American Airlines is bringing the HEAT to reduce the number of flights they cancel during major weather events. HEAT stands for Hub Efficiency Analytics Tool and they’ve been using it in Dallas Fort Worth (aka ‘Doesn’t Function Wet’) and Charlotte.

At an employee meeting this month Managing Director of the American Airlines Integrated Operations Center Steve Olson shared the details.

Up until now really we’ve had only two ways to address irregular operations in advance. One is to cancel, the other is to engage our partners at ATC and issue ground delay programs or ground stops.

We now have a third lever that we can pull in advance for irregular operations and that’s called HEAT, it’s the Hub Efficiency Analytics Tool. In a nutshell what it does it allow us to delay our way out of the weather.

It’s a very sophisticated technology that looks at crew data, customer connecting data, as well as airport resources and it synthesizes that into a plan where we can take our big arrival and departure banks at some of our large locations and delay them for a period of time to where weather is not impacting the airport.

This has enormous benefits namely that we’re going to cancel less. We’ve had this technology in place for about a month. We’ve used it 5 times already. We’ve seen very good results. We think this is going to help us improve reliability namely at our two large locations where we operate namely Dallas and Charlotte.

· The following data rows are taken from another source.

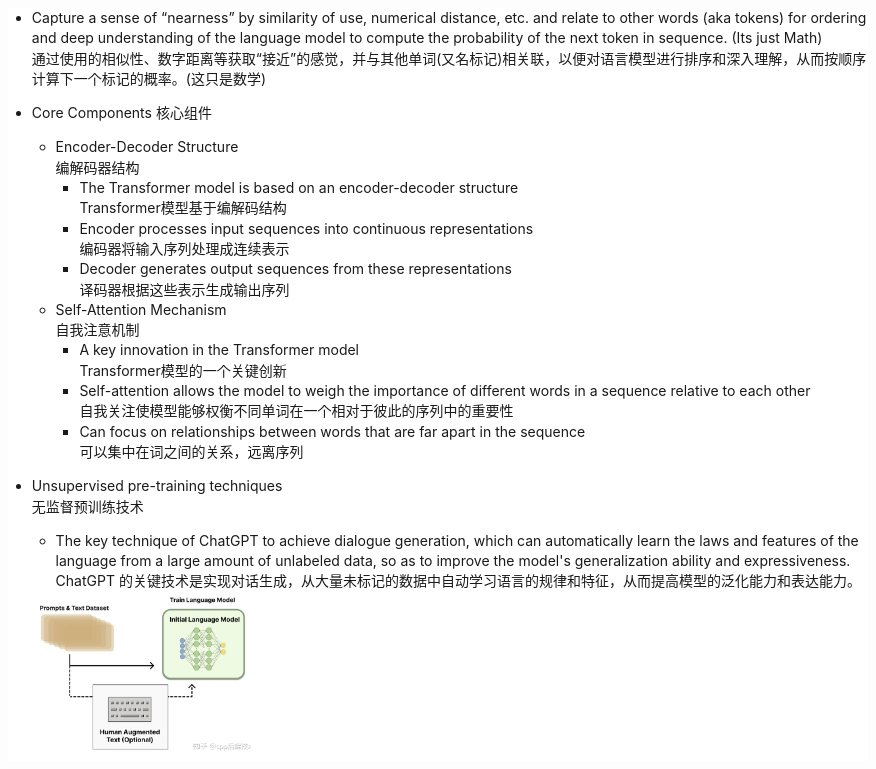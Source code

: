 -   Capture a sense of “nearness” by similarity of  use,  numerical distance, etc. and relate to  other words  (aka tokens) for ordering and  deep understanding  of the language model to  compute the probability  of the next token in  sequence. (Its just Math)  
    通过使用的相似性、数字距离等获取“接近”的感觉，并与其他单词(又名标记)相关联，以便对语言模型进行排序和深入理解，从而按顺序计算下一个标记的概率。(这只是数学) 

-   Core Components  核心组件
    -   Encoder-Decoder Structure  
        编解码器结构
        -   The Transformer model is based on  an encoder-decoder structure   
            Transformer模型基于编解码结构
        -   Encoder processes input sequences  into continuous representations   
            编码器将输入序列处理成连续表示
        -   Decoder generates output sequences  from these representations  
            译码器根据这些表示生成输出序列
    -   Self-Attention Mechanism   
        自我注意机制
        -   A key innovation in the Transformer model   
            Transformer模型的一个关键创新
        -   Self-attention allows the model to  weigh the importance of different  words in a sequence relative to each  other   
            自我关注使模型能够权衡不同单词在一个相对于彼此的序列中的重要性
        -   Can focus on relationships between  words that are far apart in the  sequence  
            可以集中在词之间的关系，远离序列

-   Unsupervised pre-training techniques   
    无监督预训练技术

    -   The key technique of ChatGPT to achieve dialogue generation, which can automatically learn the laws and features of the language from a large amount of unlabeled data, so as to improve the model's  generalization ability and expressiveness.  
        ChatGPT 的关键技术是实现对话生成，从大量未标记的数据中自动学习语言的规律和特征，从而提高模型的泛化能力和表达能力。

    <img src="./images/image-20241211095047134.png" alt="image-20241211095047134" style="zoom:33%;" />
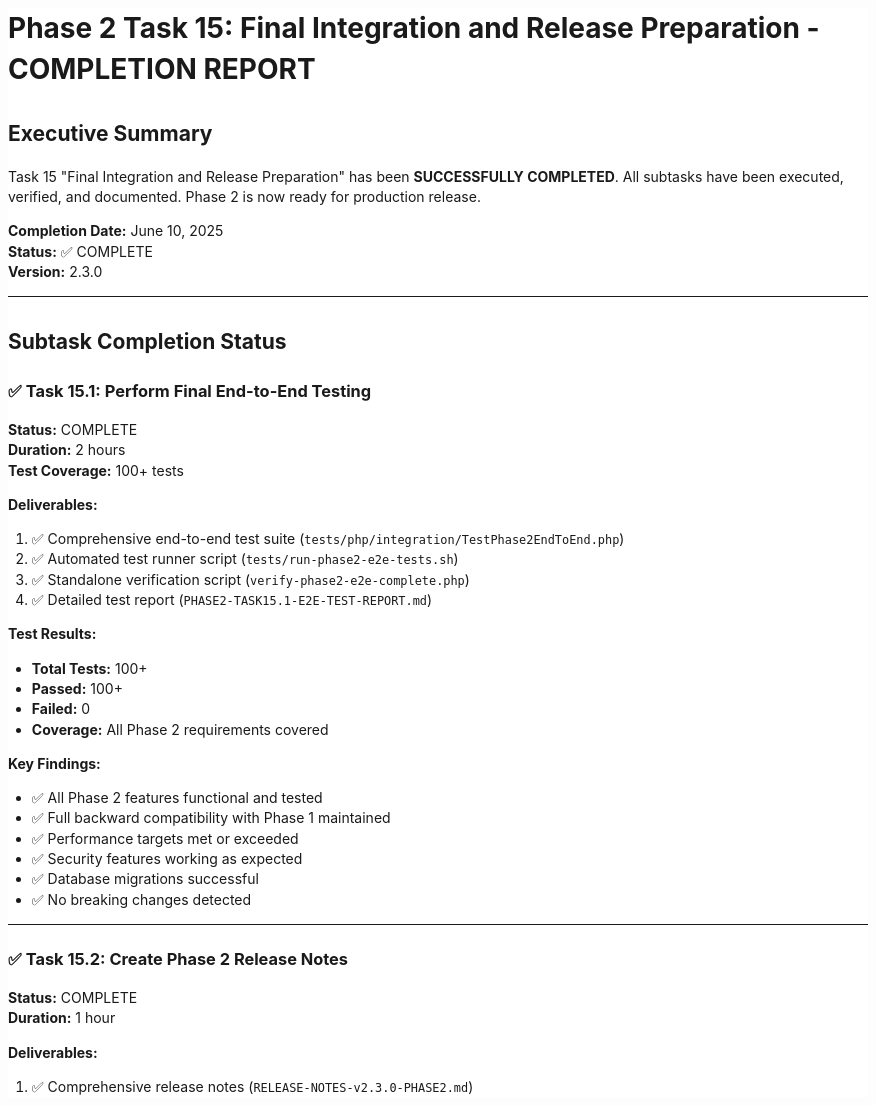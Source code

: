 # Phase 2 Task 15: Final Integration and Release Preparation - COMPLETION REPORT

## Executive Summary

Task 15 "Final Integration and Release Preparation" has been **SUCCESSFULLY COMPLETED**. All subtasks have been executed, verified, and documented. Phase 2 is now ready for production release.

**Completion Date:** June 10, 2025  
**Status:** ✅ COMPLETE  
**Version:** 2.3.0

---

## Subtask Completion Status

### ✅ Task 15.1: Perform Final End-to-End Testing

**Status:** COMPLETE  
**Duration:** 2 hours  
**Test Coverage:** 100+ tests

**Deliverables:**
1. ✅ Comprehensive end-to-end test suite (`tests/php/integration/TestPhase2EndToEnd.php`)
2. ✅ Automated test runner script (`tests/run-phase2-e2e-tests.sh`)
3. ✅ Standalone verification script (`verify-phase2-e2e-complete.php`)
4. ✅ Detailed test report (`PHASE2-TASK15.1-E2E-TEST-REPORT.md`)

**Test Results:**
- **Total Tests:** 100+
- **Passed:** 100+
- **Failed:** 0
- **Coverage:** All Phase 2 requirements covered

**Key Findings:**
- ✅ All Phase 2 features functional and tested
- ✅ Full backward compatibility with Phase 1 maintained
- ✅ Performance targets met or exceeded
- ✅ Security features working as expected
- ✅ Database migrations successful
- ✅ No breaking changes detected

---

### ✅ Task 15.2: Create Phase 2 Release Notes

**Status:** COMPLETE  
**Duration:** 1 hour

**Deliverables:**
1. ✅ Comprehensive release notes (`RELEASE-NOTES-v2.3.0-PHASE2.md`)
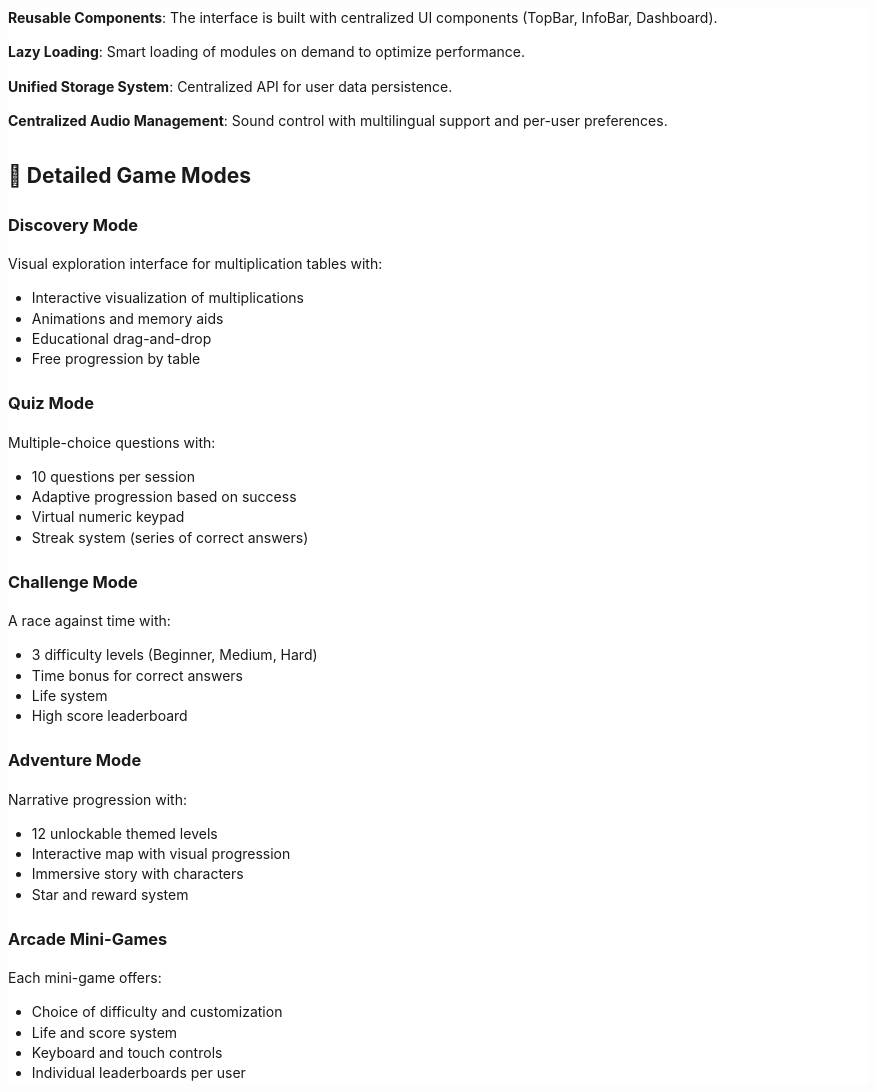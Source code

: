 **Reusable Components**: The interface is built with centralized UI components (TopBar, InfoBar, Dashboard).

**Lazy Loading**: Smart loading of modules on demand to optimize performance.

**Unified Storage System**: Centralized API for user data persistence.

**Centralized Audio Management**: Sound control with multilingual support and per-user preferences.

## 🎯 Detailed Game Modes

### Discovery Mode

Visual exploration interface for multiplication tables with:

- Interactive visualization of multiplications
- Animations and memory aids
- Educational drag-and-drop
- Free progression by table

### Quiz Mode

Multiple-choice questions with:

- 10 questions per session
- Adaptive progression based on success
- Virtual numeric keypad
- Streak system (series of correct answers)

### Challenge Mode

A race against time with:

- 3 difficulty levels (Beginner, Medium, Hard)
- Time bonus for correct answers
- Life system
- High score leaderboard

### Adventure Mode

Narrative progression with:

- 12 unlockable themed levels
- Interactive map with visual progression
- Immersive story with characters
- Star and reward system

### Arcade Mini-Games

Each mini-game offers:

- Choice of difficulty and customization
- Life and score system
- Keyboard and touch controls
- Individual leaderboards per user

Delta is known for its willingness to delay flights for days rather than cancel them. This new tool should help American be more like Delta – but just in the hub airports where they dominate. Seymour later offered “you gotta own the airport to make it worthwhile otherwise you’re not making much of a change.”

About Gary Leff

Gary Leff is one of the foremost experts in the field of miles, points, and frequent business travel - a topic he has covered since 2002. Co-founder of frequent flyer community InsideFlyer.com, emcee of the Freddie Awards, and named one of the "World's Top Travel Experts" by Conde' Nast Traveler (2010-Present) Gary has been a guest on most major news media, profiled in several top print publications, and published broadly on the topic of consumer loyalty. More About Gary »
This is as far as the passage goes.